AVAILABLE DATA>
_ _ _
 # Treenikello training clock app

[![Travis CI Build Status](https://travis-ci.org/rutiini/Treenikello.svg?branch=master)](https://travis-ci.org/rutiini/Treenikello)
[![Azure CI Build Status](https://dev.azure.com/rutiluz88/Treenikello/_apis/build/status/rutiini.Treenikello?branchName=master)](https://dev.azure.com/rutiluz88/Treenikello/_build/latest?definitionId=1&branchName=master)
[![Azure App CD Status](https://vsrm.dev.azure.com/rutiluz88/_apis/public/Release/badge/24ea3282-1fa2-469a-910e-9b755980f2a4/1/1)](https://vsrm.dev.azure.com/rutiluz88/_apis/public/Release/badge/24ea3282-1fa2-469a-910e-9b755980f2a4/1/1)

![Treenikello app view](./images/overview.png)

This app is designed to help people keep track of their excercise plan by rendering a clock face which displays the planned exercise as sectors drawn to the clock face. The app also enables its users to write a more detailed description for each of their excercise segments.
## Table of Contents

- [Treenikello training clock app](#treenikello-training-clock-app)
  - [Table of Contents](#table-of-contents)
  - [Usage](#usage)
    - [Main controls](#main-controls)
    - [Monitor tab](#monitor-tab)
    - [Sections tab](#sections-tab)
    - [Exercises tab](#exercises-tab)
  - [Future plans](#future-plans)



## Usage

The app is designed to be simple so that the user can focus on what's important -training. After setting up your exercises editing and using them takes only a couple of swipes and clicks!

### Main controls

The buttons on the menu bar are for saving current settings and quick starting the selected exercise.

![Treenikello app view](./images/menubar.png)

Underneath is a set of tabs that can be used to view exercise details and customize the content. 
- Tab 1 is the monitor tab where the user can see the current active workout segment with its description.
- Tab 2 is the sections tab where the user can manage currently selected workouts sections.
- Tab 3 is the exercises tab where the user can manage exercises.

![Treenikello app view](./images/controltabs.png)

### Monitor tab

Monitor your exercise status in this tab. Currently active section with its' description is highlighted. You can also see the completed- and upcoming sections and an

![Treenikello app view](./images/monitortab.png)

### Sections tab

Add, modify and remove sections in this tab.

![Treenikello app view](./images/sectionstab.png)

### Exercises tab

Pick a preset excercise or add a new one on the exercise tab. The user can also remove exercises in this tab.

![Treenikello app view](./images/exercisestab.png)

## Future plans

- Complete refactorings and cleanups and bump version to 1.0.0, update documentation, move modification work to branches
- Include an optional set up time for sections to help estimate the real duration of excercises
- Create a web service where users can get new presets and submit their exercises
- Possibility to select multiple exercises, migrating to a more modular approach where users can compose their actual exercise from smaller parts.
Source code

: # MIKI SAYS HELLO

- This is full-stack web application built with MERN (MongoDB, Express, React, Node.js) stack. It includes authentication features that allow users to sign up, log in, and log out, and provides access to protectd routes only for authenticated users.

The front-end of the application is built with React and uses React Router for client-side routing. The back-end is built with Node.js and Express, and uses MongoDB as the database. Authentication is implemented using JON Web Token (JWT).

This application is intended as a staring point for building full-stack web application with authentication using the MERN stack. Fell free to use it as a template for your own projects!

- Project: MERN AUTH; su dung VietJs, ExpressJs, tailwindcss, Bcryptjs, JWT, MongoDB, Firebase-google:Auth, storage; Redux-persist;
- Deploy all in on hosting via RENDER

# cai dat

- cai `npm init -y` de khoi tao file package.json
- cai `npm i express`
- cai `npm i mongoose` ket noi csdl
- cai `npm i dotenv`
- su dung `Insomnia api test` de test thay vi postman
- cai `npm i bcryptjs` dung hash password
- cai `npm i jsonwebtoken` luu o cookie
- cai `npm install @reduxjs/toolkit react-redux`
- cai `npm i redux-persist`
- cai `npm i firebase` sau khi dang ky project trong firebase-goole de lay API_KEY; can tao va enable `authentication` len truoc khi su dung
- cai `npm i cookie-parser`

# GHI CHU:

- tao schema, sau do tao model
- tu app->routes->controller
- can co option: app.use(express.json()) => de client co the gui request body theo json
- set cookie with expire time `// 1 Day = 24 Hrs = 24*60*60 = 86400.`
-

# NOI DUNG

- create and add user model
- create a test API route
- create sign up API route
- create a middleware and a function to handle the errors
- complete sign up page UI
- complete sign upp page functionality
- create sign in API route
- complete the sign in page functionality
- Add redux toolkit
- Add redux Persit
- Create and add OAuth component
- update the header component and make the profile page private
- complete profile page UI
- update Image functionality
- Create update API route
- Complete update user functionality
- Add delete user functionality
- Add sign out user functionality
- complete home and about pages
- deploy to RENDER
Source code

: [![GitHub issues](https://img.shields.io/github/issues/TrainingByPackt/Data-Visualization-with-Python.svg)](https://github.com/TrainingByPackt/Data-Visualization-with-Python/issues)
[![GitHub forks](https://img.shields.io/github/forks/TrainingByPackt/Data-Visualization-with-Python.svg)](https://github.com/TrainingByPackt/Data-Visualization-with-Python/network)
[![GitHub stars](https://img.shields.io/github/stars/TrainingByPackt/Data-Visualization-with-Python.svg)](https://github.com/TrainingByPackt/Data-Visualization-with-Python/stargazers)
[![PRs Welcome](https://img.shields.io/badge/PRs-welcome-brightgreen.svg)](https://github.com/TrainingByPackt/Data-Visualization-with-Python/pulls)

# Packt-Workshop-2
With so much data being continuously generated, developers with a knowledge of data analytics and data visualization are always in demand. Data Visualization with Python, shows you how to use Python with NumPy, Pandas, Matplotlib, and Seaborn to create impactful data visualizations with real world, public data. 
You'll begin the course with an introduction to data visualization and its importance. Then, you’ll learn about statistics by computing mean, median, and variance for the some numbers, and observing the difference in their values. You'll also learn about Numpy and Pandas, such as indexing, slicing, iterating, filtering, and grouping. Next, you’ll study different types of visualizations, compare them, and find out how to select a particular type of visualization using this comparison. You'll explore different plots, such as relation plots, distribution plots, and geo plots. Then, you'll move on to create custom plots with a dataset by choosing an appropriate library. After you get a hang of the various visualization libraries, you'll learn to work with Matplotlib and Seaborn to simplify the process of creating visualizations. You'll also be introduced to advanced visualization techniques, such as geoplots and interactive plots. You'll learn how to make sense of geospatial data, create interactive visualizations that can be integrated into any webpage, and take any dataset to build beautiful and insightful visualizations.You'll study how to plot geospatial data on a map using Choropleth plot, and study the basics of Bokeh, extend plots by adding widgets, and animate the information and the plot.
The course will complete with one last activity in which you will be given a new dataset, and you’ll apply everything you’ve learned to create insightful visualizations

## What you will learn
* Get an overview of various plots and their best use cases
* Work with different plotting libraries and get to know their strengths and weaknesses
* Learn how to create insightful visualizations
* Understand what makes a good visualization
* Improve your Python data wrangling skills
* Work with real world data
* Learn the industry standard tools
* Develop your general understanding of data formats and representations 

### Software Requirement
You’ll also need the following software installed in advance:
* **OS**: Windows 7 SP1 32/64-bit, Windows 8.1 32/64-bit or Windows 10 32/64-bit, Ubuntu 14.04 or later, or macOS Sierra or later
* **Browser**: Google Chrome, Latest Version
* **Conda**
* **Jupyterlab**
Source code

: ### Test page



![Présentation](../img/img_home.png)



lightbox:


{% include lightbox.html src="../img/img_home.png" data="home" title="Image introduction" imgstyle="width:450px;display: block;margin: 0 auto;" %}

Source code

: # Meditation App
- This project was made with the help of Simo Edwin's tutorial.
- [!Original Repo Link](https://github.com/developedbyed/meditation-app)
_ _ _
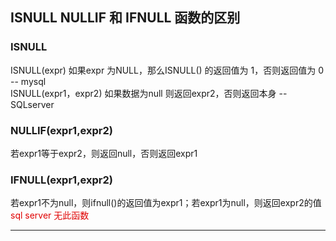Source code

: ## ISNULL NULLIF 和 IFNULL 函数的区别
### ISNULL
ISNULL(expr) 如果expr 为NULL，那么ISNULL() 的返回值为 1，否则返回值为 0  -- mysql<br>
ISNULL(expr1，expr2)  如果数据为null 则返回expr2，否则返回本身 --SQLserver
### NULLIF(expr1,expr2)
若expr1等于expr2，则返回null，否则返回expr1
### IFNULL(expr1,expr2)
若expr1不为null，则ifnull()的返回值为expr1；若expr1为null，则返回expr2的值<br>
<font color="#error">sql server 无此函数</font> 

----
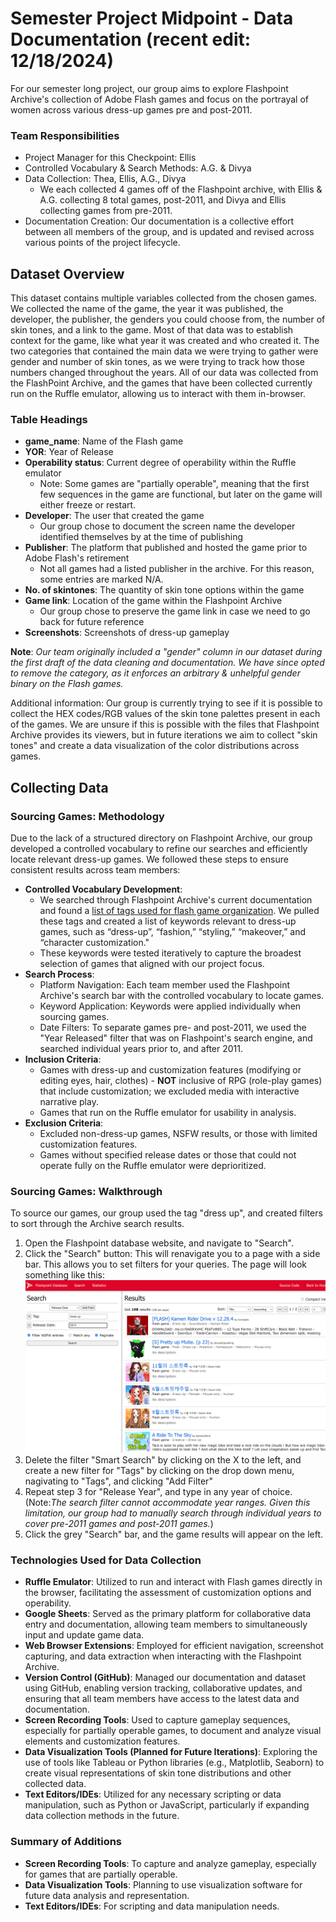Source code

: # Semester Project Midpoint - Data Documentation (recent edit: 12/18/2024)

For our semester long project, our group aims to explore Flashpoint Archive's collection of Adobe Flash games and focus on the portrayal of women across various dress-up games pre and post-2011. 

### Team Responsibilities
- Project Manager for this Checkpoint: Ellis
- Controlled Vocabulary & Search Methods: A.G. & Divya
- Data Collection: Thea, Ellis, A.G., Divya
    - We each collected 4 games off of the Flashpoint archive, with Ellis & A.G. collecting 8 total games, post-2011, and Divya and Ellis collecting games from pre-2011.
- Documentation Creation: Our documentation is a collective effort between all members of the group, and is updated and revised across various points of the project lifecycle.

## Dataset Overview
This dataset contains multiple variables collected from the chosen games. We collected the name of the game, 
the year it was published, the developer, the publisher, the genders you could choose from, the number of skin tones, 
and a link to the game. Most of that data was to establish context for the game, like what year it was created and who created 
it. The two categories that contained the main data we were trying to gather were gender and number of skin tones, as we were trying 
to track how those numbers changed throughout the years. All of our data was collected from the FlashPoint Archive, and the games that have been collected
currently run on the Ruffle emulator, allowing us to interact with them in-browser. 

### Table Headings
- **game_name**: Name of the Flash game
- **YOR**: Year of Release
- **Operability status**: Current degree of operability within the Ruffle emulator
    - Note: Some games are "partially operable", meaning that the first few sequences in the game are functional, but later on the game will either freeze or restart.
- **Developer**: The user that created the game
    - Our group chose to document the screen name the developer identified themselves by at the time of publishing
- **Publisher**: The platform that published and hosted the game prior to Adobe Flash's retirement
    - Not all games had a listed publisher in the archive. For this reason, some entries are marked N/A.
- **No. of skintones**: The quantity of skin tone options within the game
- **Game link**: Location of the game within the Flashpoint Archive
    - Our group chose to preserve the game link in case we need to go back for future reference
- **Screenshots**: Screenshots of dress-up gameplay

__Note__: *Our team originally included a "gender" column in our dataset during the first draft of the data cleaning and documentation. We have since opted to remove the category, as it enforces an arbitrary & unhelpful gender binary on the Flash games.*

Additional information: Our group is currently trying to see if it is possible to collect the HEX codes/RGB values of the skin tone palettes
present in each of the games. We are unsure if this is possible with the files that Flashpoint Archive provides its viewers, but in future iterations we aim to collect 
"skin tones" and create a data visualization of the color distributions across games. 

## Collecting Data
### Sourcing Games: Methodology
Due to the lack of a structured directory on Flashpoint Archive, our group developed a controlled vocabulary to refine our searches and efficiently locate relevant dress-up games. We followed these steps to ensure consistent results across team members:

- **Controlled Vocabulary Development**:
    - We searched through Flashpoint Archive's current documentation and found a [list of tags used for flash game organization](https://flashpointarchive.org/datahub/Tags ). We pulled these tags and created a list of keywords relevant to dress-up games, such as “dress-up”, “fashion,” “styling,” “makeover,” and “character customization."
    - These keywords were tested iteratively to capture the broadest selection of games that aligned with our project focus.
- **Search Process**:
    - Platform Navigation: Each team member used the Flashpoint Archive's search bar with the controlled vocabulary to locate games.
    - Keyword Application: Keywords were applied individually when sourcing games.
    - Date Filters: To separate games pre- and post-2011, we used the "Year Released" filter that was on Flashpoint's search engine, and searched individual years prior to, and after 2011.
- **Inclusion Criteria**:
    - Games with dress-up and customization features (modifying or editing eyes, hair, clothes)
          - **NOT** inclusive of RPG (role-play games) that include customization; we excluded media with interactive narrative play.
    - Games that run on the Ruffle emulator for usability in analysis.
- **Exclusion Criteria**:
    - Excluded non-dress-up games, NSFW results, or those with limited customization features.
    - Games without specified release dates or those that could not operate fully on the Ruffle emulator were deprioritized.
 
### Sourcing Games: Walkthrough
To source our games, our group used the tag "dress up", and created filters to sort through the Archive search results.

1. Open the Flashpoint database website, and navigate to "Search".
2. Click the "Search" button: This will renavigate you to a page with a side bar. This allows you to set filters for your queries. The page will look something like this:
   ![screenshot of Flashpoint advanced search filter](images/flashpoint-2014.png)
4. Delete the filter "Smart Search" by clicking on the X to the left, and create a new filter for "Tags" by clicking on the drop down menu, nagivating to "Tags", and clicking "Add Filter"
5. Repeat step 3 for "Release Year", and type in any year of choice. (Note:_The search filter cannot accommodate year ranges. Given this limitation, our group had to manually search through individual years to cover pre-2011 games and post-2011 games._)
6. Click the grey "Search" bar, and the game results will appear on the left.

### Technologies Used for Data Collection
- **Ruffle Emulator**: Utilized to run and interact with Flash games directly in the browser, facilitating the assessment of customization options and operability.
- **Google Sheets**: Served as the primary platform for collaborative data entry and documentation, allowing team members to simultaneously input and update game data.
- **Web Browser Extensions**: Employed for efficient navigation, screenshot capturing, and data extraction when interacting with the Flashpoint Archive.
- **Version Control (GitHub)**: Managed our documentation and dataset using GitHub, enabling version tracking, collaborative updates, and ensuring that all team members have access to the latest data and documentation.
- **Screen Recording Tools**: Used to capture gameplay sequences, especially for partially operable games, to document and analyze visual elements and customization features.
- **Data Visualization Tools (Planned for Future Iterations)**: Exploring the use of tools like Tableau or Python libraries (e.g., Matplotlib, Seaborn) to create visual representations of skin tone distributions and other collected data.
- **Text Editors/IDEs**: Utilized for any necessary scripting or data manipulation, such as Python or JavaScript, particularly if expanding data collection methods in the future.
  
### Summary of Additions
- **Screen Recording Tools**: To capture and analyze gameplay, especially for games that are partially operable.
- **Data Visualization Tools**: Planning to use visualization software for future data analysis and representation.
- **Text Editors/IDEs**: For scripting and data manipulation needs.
_ _ _
ABOUT THIS TASK> Proceeding from the line containing "### Summary of Additions" through the line containing "- **Data Visualization Tools**: Planning", transcribe the lines above exactly, both end lines included.

EXERCISE ANSWER>
### Summary of Additions
- **Screen Recording Tools**: To capture and analyze gameplay, especially for games that are partially operable.
- **Data Visualization Tools**: Planning to use visualization software for future data analysis and representation.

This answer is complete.